Background: Classifying breast cancer into molecular subtypes (Luminal A/B, Her2-enriched, and Basal-like) has proven to be biologically and clinically informative. Recently, we developed a gene expression based protocol (PAM50) that provides reliable subtype classification as well as independent prognostic utility (Parker et al, J Clin Oncol 2009). In this study, we evaluated the ability of the PAM50 subtypes to predict pathological complete response (pCR) to anthracycline/taxane-based chemotherapy in the neoadjuvant setting.

Methods: Gene expression data were combined from three independent neoadjuvant studies totaling 361 subjects. Complete clinical data (hormone receptor levels, tumor size, node status, and grade) were available for 186 subjects. The I-SPY cohort (n=129; fresh-frozen, Agilent) was treated with doxorubicin/cyclophosphamide (ACx4) followed by paclitaxel (Tx4). The NSABP B-27 cohort (n=103; FFPE, Affymetrix) was treated with ACx4 followed by docetaxel (4 cycles). The third cohort from MD Anderson Cancer Center (MDACC) (n=129; fresh-frozen tissue, Affymetrix) was treated with paclitaxel/T followed by sequential fluorouracil-AC (FAC). Subtype assignments and prognosis scores were generated as previously described (Parker et al., 2009). Univariate and multivariate testing for pCR was performed with Fisher's exact test and logistic regression.
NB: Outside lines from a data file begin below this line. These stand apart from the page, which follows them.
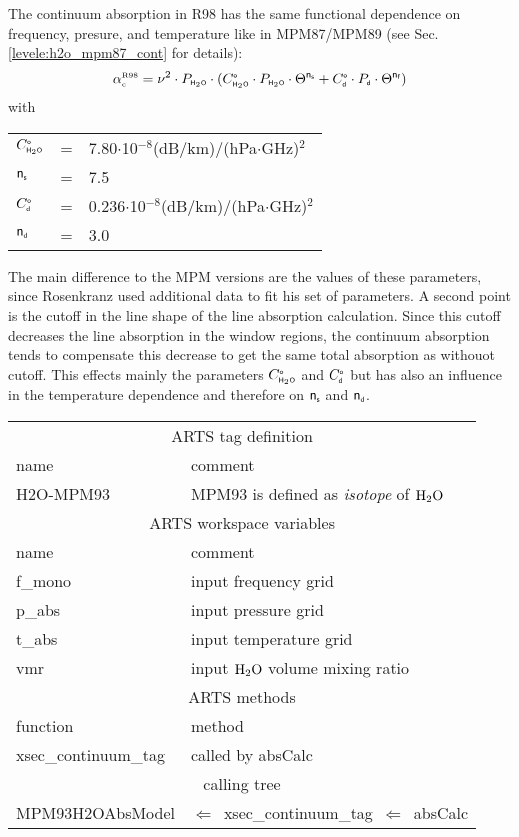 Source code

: The continuum absorption in R98 has the same functional dependence on frequency,
presure, and temperature like in MPM87/MPM89 (see Sec. \ref{levele:h2o_mpm87_cont}
for details):
\begin{equation} 
  \label{eq:r98:cont}
  \alpha^{\mbox{\tiny \rm R98}}_{\mbox{\tiny c}} = \nu^2 \cdot P_{\mbox{\tiny \sf H}_{2}\mbox{\tiny \sf O}} \cdot 
               (C^{\mbox{\tiny \sf o}}_{\mbox{\tiny \sf H}_{2}\mbox{\tiny \sf O}} \cdot P_{\mbox{\tiny \sf H}_{2}\mbox{\tiny \sf O}} \cdot \Theta^{{\sf n}_{\mbox{\tiny \sf s}}} + 
                C^{\mbox{\tiny \sf o}}_{\mbox{\tiny \sf d}} \cdot P_{\mbox{\tiny \sf d}}  \cdot \Theta^{{\sf n}_{\mbox{\tiny \sf f}}})
\end{equation}
with\\
\begin{tabular}{lcl}
$C^{\mbox{\tiny \sf o}}_{\mbox{\tiny \sf H}_{2}\mbox{\tiny \sf O}}$   & = & 7.80$\cdot$10$^{-8}$(dB/km)/(hPa$\cdot$GHz)$^2$\\
${\sf n}_{\mbox{\tiny \sf s}}$    & = & 7.5\\
$C^{\mbox{\tiny \sf o}}_{\mbox{\tiny \sf d}}$   & = & 0.236$\cdot$10$^{-8}$(dB/km)/(hPa$\cdot$GHz)$^2$\\
${\sf n}_{\mbox{\tiny \sf d}}$    & = & 3.0\\
\end{tabular}
The main difference to the MPM versions are the values of these 
parameters, since Rosenkranz used additional data to fit his set of 
parameters. A second point is the cutoff in the line shape of the line 
absorption calculation. Since this cutoff decreases the line absorption 
in the window regions, the continuum absorption tends to compensate this 
decrease to get the same total absorption as withouot cutoff. This effects 
mainly the parameters $C^{\mbox{\tiny \sf o}}_{\mbox{\tiny \sf H}_{2}\mbox{\tiny \sf O}}$ and $C^{\mbox{\tiny \sf o}}_{\mbox{\tiny \sf d}}$ but has also an influence in the 
temperature dependence and therefore on ${\sf n}_{\mbox{\tiny \sf s}}$ and ${\sf n}_{\mbox{\tiny \sf d}}$.
%
%
\begin{center}
\begin{tabular}{ll}
\hline
\multicolumn{2}{c}{ARTS tag definition}\\
name      & comment \\
H2O-MPM93 & MPM93 is defined as {\it isotope} of $\mbox{H}_2\mbox{O}$\\
\hline
\multicolumn{2}{c}{ARTS workspace variables}\\
name & comment \\
 f\_mono & input frequency grid \\
 p\_abs  & input pressure grid \\
 t\_abs  & input temperature grid\\
 vmr    & input $\mbox{H}_2\mbox{O}$ volume mixing ratio\\
\hline
\multicolumn{2}{c}{ARTS methods}\\
function           & method\\
xsec\_continuum\_tag & called by absCalc \\
\hline
\multicolumn{2}{c}{calling tree}\\
MPM93H2OAbsModel & $\Leftarrow$~xsec\_continuum\_tag~$\Leftarrow$~absCalc\\
\end{tabular}
\end{center}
Statistical learning methods were also implemented in order to identify an improved predictor of pCR.

Results: There was no difference between the cohorts/studies with respect to estrogen receptor (ER) status (p=0.23), subtype distribution (p=0.77), or pCR rate (p=0.95). ER, PR, HER2, grade, node status, and subtype were all associated with pCR in univariate analyses. Multivariable logistic regression indicated that molecular subtype is an independent predictor of pCR (p<0.01). We found that molecular subtype contains additional pCR-predictive information beyond that of ER status, and that adding ER status to models containing molecular subtype did not significantly improve the model's performance. This indicates that the information predictive of pCR represented by ER status is largely also present in molecular subtype. Among the subtypes, Basal-like and Her2-enriched tumors demonstrated the highest rate of pCR relative to Luminal A tumors (OR 7.4; 2.2-24.8; OR 6.4; 2.0-20.7). The Risk of Relapse based on the subtype (ROR-S) was also a strong predictor of pCR (auROC=0.74), but was improved when using a novel ridge regression model (auROC=0.77; p<0.01). ROR-S and the different pCR predictors evaluated were generally correlated, however, Luminal B samples were consistently classified as having a poor prognosis and a low likelihood of pCR.
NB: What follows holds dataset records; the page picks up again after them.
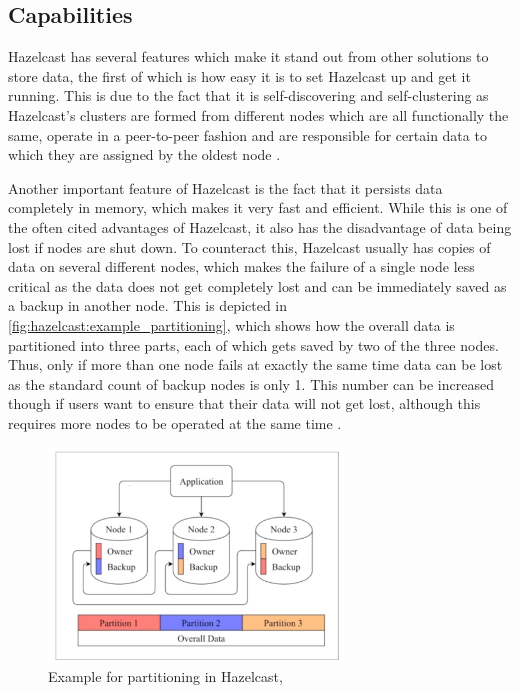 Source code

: \subsection{Capabilities} \label{subsec:capabilitiesHazelcast}

Hazelcast has several features which make it stand out from other solutions to store data, the first of which is how easy it is
to set Hazelcast up and get it running. This is due to the fact that it is self-discovering and self-clustering as Hazelcast's
clusters are formed from different nodes which are all functionally the same, operate in a peer-to-peer fashion and are responsible for
certain data to which they are assigned by the oldest node \parencite{Johns.2015}.

Another important feature of Hazelcast is the fact that it persists data completely in memory, which makes it very fast and efficient.
While this is one of the often cited advantages of Hazelcast, it also has the disadvantage of data being lost if nodes are shut down. To counteract this, Hazelcast usually has copies of data on several different nodes, which
makes the failure of a single node less critical as the data does not get completely lost and can be immediately saved as a backup
in another node. This is depicted in \autoref{fig:hazelcast:example_partitioning}, which shows how the overall data is partitioned into three parts, each of which gets saved by two of the three nodes. Thus, only if more than
one node fails at exactly the same time data can be lost as the standard count of backup nodes is only 1. This number can be increased though if users want to
ensure that their data will not get lost, although this requires more nodes to be operated at the same time \parencite{Johns.2015}.

\begin{figure}[H]
    \centering
    \caption[Example for partitioning in Hazelcast]{Example for partitioning in Hazelcast, \parencite{Johns.2015}} \label{fig:hazelcast:example_partitioning}
    \includegraphics[width=0.7\textwidth]{images/hazelcast_partitioning.png}
\end{figure}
Conclusions: In this combined analysis, using ER, PR, HER2, node status, tumor size, and subtype, the intrinsic molecular subtype classification is the most significant predictor of pCR across three anthracycline/taxane-based neoadjuvant cohorts.Interestingly, hormone receptor status is no longer significant when subtype is included in the model. These results indicate robust predictive information provided by the subtype classification, and highlights the chemotherapy insensitivity of the poor prognosis luminal B breast cancer subtype.